[Saved entries]
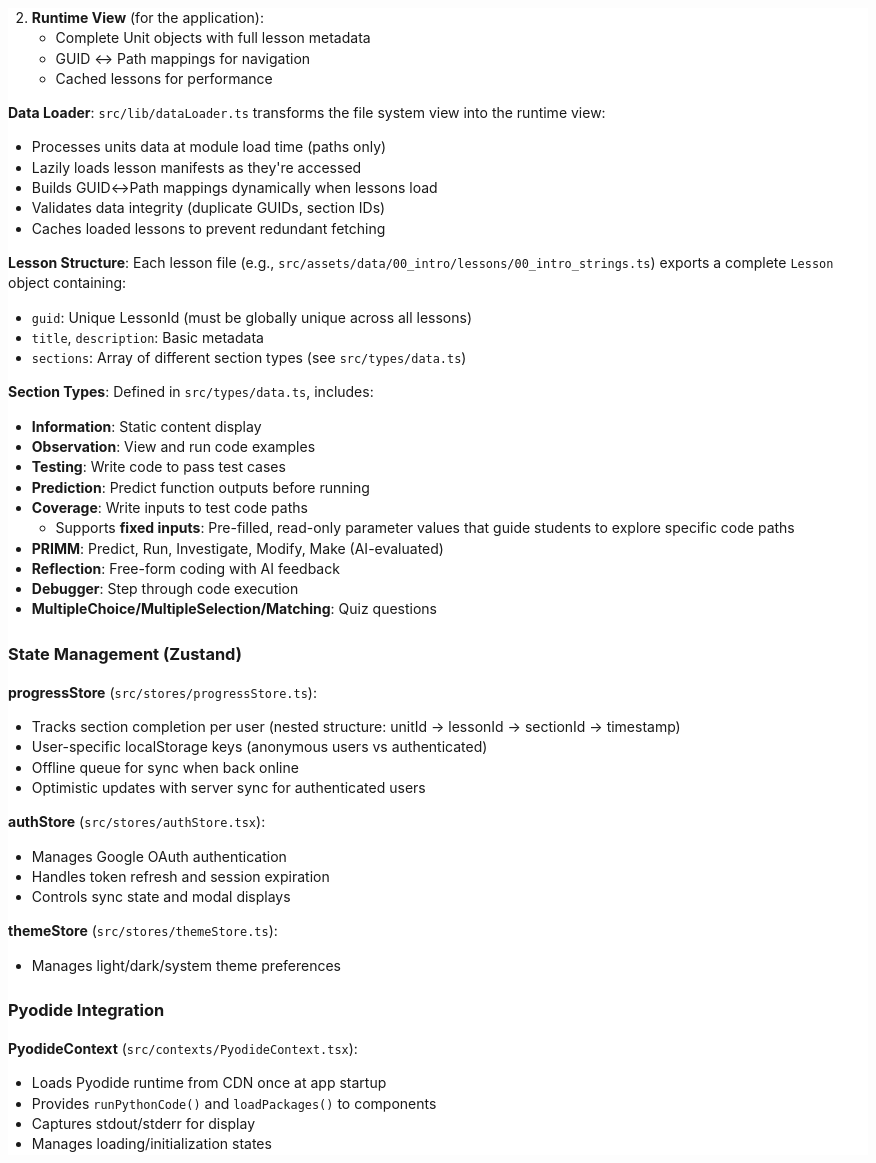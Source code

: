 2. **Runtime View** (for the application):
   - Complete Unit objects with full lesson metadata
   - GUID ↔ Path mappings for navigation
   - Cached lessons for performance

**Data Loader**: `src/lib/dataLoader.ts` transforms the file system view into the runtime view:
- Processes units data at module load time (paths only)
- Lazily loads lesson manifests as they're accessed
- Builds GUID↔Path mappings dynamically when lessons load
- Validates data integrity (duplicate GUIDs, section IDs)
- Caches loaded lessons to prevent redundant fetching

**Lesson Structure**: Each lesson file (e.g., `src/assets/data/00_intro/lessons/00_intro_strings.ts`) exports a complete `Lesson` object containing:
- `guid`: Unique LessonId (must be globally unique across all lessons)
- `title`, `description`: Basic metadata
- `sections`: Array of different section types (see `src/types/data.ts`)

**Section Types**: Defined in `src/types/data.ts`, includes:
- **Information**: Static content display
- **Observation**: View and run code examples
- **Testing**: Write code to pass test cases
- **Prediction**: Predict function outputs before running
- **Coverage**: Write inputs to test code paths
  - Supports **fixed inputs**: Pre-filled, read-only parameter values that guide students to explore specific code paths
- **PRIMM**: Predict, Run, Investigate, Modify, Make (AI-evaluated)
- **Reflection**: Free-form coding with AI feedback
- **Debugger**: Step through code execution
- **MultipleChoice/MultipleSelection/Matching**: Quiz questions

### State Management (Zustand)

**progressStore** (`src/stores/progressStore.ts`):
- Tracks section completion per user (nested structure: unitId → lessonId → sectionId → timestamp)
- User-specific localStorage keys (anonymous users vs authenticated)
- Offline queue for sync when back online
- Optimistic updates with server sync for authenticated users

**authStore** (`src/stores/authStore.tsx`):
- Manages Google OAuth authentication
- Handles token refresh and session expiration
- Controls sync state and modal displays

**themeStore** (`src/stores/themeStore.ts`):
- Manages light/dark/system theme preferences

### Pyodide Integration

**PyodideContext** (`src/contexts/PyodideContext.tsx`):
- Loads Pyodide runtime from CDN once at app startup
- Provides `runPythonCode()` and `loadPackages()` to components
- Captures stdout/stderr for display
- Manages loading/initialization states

---

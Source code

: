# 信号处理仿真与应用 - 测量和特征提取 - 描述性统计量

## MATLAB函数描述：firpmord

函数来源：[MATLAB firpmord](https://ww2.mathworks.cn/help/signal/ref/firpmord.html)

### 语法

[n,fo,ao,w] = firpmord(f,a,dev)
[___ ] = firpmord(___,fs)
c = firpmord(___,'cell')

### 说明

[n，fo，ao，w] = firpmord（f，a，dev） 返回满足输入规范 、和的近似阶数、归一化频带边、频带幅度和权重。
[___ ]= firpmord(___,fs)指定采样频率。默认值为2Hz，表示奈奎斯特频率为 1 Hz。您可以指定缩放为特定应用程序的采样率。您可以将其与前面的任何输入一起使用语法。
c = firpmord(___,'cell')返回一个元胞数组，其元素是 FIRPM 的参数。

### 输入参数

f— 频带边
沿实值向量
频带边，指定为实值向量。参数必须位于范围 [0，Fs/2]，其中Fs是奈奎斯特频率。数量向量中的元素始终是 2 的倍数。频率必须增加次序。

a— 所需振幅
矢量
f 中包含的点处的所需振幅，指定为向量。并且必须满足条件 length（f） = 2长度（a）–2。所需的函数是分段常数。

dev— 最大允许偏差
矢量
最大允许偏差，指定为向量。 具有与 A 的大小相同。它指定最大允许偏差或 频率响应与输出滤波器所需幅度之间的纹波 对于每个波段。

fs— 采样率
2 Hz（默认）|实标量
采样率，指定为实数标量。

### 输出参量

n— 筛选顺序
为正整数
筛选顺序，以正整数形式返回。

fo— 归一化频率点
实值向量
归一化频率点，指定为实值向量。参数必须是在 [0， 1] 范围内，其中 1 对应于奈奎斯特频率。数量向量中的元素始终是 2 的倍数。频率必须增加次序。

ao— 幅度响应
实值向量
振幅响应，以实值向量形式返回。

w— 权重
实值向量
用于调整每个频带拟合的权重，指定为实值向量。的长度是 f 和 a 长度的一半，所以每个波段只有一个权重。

--

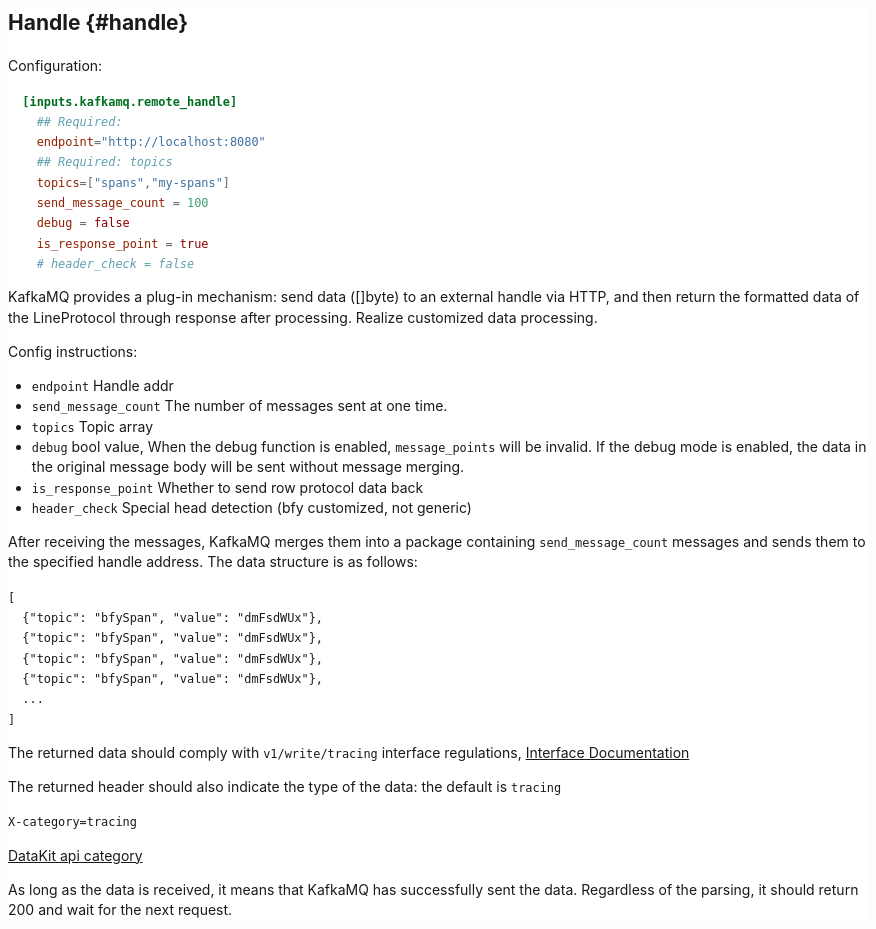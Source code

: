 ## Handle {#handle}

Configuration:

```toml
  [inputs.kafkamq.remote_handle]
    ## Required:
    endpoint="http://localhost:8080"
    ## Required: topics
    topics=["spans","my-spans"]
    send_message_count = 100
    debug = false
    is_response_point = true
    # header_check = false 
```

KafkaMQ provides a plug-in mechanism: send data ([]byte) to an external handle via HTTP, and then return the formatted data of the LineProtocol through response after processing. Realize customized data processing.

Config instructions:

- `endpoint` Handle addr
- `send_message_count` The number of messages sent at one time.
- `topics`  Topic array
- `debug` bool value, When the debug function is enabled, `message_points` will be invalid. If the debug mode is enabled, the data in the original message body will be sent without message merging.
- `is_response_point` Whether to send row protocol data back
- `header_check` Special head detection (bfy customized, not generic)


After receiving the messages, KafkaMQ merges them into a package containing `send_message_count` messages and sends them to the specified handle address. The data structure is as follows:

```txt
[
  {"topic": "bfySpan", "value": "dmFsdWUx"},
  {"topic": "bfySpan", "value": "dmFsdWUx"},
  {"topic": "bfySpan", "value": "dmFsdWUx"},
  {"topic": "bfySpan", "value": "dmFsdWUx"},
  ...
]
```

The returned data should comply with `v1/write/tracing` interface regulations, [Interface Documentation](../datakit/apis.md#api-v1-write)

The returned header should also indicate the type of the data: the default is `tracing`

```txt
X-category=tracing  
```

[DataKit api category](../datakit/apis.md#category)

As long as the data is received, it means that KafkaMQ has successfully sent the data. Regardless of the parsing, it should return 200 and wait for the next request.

[What you will do]
Return each line from the entries above that includes "file".

[Exercise result]
**Data Loader**: `src/lib/dataLoader.ts` transforms the file system view into the runtime view:
**Lesson Structure**: Each lesson file (e.g., `src/assets/data/00_intro/lessons/00_intro_strings.ts`) exports a complete `Lesson` object containing:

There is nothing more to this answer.